» **Data excerpts**:
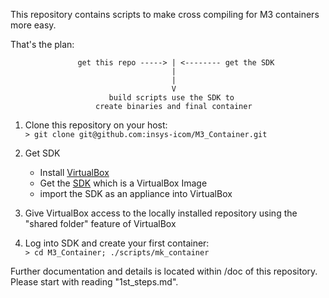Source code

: This repository contains scripts to make cross compiling for M3 containers more easy.

That's the plan:

                   get this repo -----> | <-------- get the SDK
                                        |
                                        |
                                        V
                          build scripts use the SDK to
                       create binaries and final container

1) Clone this repository on your host:  
    `> git clone git@github.com:insys-icom/M3_Container.git`

2) Get SDK  
    - Install [VirtualBox](https://virtualbox.org)  
    - Get the [SDK](https://www.insys-icom.de/data/smartbox/M3_SDK_2.ova) which is a VirtualBox Image  
    - import the SDK as an appliance into VirtualBox  

3) Give VirtualBox access to the locally installed repository using the "shared folder" feature of VirtualBox

4) Log into SDK and create your first container:  
    `> cd M3_Container; ./scripts/mk_container`

Further documentation and details is located within /doc of this repository. Please start with reading "1st_steps.md".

» **Prompt**: Could you set down, exactly as written, the lines above between the one holding "containers more easy." and the one holding "- Install [VirtualBox](https://virtualbox.org)", inclusive, and nothing more?

» **Task response**:
: This repository contains scripts to make cross compiling for M3 containers more easy.

That's the plan:

                   get this repo -----> | <-------- get the SDK
                                        |
                                        |
                                        V
                          build scripts use the SDK to
                       create binaries and final container

1) Clone this repository on your host:  
    `> git clone git@github.com:insys-icom/M3_Container.git`

2) Get SDK  
    - Install [VirtualBox](https://virtualbox.org)  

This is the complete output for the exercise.